Thursday, July 21, 2011

Notes from Nikki-Roasted Summer Squash, Eggplant, and Tomato Rotelli


Roasted Summer Squash, Eggplant, and Tomato Rotelli

Wow. What a beautiful bounty of delicious summer goodness we walked away with this week from the Inverbrook Distribution Shed. Even in this wretched heat, I decided to roast the summer squash, eggplant, and tomatoes to create a saucy medley for rotelli pasta. It was a perfect summer meal! I hope you enjoy it too.

Ingredients

2 small-medium pattypan squash, halved and sliced (about 1/4", no need to be fussy)
2 small-medium yellow crook-neck squash (I used the zephyr from this week's share), sliced (about 1/4 ")
2 small-medium eggplant, halved and sliced (I used one small, round white and one small, round purple (Indian variety?) from this week's share)
8-10 small-medium tomatoes, cored and halved or quartered
4-6 T extra virgin olive oil
3-4 cloves of garlic, minced
1-2 T balsamic vinegar
Generous handful of chopped basil (I used a combination of purple and lemon basil)
1.5 lbs. rotelli
Sea salt
Fresh ground pepper
Fresh grated or shredded Parmigiano-Regianno


1. Preheat the oven to 400.
2. Set a pot of water to boil for the pasta.
3. Prepare two roasting pans by drizzling the bottoms of both with about 2-3 T of olive oil.
4. Spread the summer squash and eggplant out onto one of the pans and sprinkle with sea salt, pepper, and half of the minced garlic. Toss to coat.
5. Spread the tomatoes out onto the other pan, and do the same.
6. Roast the vegetable in the oven until cooked through and starting to brown, about 20-25 minutes (the tomatoes will break down quite a bit and will create a sauce of sorts).
7. While the vegetables are roasting, cook the pasta al dente, drain, and set aside.
8. Toss the pasta with the roasted tomatoes, squash, eggplant, and basil, and drizzle with the balsamic vinegar.
9. Add in more sea salt and pepper to taste.
10. Top with plenty of Parmigiano-Regianno and serve.

Serves 6-8 as a main course

Tuesday, July 19, 2011

This Week's Share-Green Beans, Tomatoes, and Summer Squash

Wow, is it hot this week. Not the kind of weather that inspires a whole lot of cooking. My advice for this week's share is to cook the various vegetables on the grill or all at once inside-store cooked in your refrigerator, and then use the ingredients to create delicious farm fresh cold salads. The tomatoes of course, do not need to be cooked.
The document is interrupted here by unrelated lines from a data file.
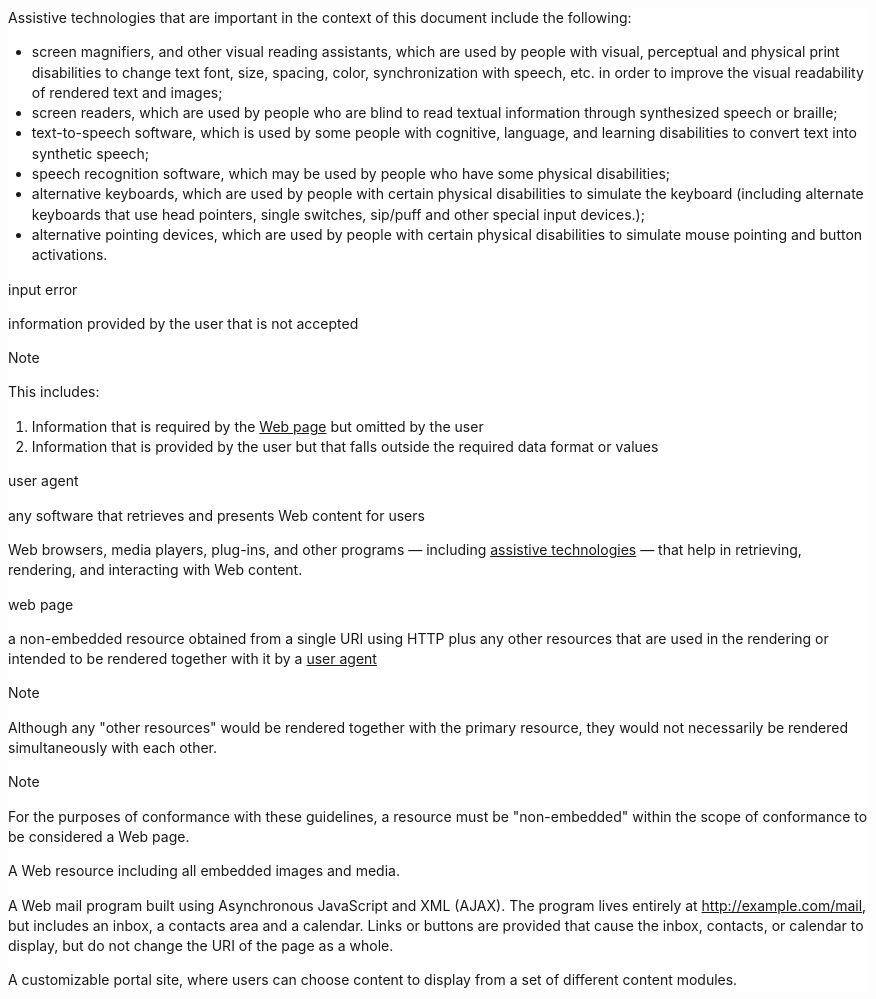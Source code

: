 Assistive technologies that are important in the context of this document include the following:

-   screen magnifiers, and other visual reading assistants, which are used by people with visual, perceptual and physical print disabilities to change text font, size, spacing, color, synchronization with speech, etc. in order to improve the visual readability of rendered text and images;
-   screen readers, which are used by people who are blind to read textual information through synthesized speech or braille;
-   text-to-speech software, which is used by some people with cognitive, language, and learning disabilities to convert text into synthetic speech;
-   speech recognition software, which may be used by people who have some physical disabilities;
-   alternative keyboards, which are used by people with certain physical disabilities to simulate the keyboard (including alternate keyboards that use head pointers, single switches, sip/puff and other special input devices.);
-   alternative pointing devices, which are used by people with certain physical disabilities to simulate mouse pointing and button activations.

input error

information provided by the user that is not accepted

Note

This includes:

1.  Information that is required by the [Web page](#dfn-web-page) but omitted by the user
2.  Information that is provided by the user but that falls outside the required data format or values

user agent

any software that retrieves and presents Web content for users

Web browsers, media players, plug-ins, and other programs — including [assistive technologies](#dfn-assistive-technology) — that help in retrieving, rendering, and interacting with Web content.

web page

a non-embedded resource obtained from a single URI using HTTP plus any other resources that are used in the rendering or intended to be rendered together with it by a [user agent](#dfn-user-agent)

Note

Although any "other resources" would be rendered together with the primary resource, they would not necessarily be rendered simultaneously with each other.

Note

For the purposes of conformance with these guidelines, a resource must be "non-embedded" within the scope of conformance to be considered a Web page.

A Web resource including all embedded images and media.

A Web mail program built using Asynchronous JavaScript and XML (AJAX). The program lives entirely at http://example.com/mail, but includes an inbox, a contacts area and a calendar. Links or buttons are provided that cause the inbox, contacts, or calendar to display, but do not change the URI of the page as a whole.

A customizable portal site, where users can choose content to display from a set of different content modules.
This week's share includes:
New Potatoes (yukon gold, red and purple majesty)
Carrots
Tomatoes
Green Beans (roma, haricot vert and provider)
Summer Squash (zephyr and patti pan)
Eggplant
Herbs (mint and parsley)




Here a some recipe ideas links for this week's share

Grilled Sausage and Summer Squash (don't forget to place your order with Red Haven Farm)

Ten 10 Minute Tomato Recipes

Salad Nicoise

Enjoy your share, stay cool, and keep your fingers crossed for some rain.

Thursday, July 14, 2011

Notes From Nikki-Eggplant Medley, Roasted Beets/Carrots, and Smashed Pink Potatoes

Here are three great recipes from Nikki. If you are planning on feeding a bigger group, and you don't have time to stockpile your share contents like Nikki, I encourage you to come on out to the Friday Farmstand (2-7PM). I will have many of this week's share items available for purchase, along with cherry tomatoes and bouquets of flowers. Perfect for weekend entertaining. Enjoy Nikki's delicious recipe creations.

Roasted Eggplant Medley with Tomatoes, Lemon Basil, and Feta
I don't know about you, but I tend to stock-pile parts of our Inverbrook share until I have enough of an ingredient to create a dish that will feed my family. This has been the case over the last two weeks with eggplant. Last week I came away from the shed with just two tiny purple and white streaked eggplant, which I promptly put in a plastic bag and stored in the crisper (eggplant can be saved for quite a while this way). This week, I chose a couple with more girth, one white, and one a pale green. Along with the four small yellow tomatoes we came away with on Monday, I used this eggplant medley to produce the following dish. It made a fabulous lunch! Two of my kids and I shared it. I hope you enjoy it too!

Ingredients

4 small eggplant (preferably of different varieties), trimmed and sliced about 1/4" (no need to be overly-precise)
4 small tomatoes, cored and quartered
2 garlic scapes, chopped (or garlic cloves, minced)
3-4 T extra-virgin olive oil
Sea salt
Fresh ground pepper
Splash of balsamic vinegar (1-2 T)
Small handful of finely chopped lemon basil (any basil will do... lemon is my favorite for brightening a roasted dish like this)
Handful of crumbled feta cheese (we used Highland Farm's sheep feta, my absolute favorite feta on earth)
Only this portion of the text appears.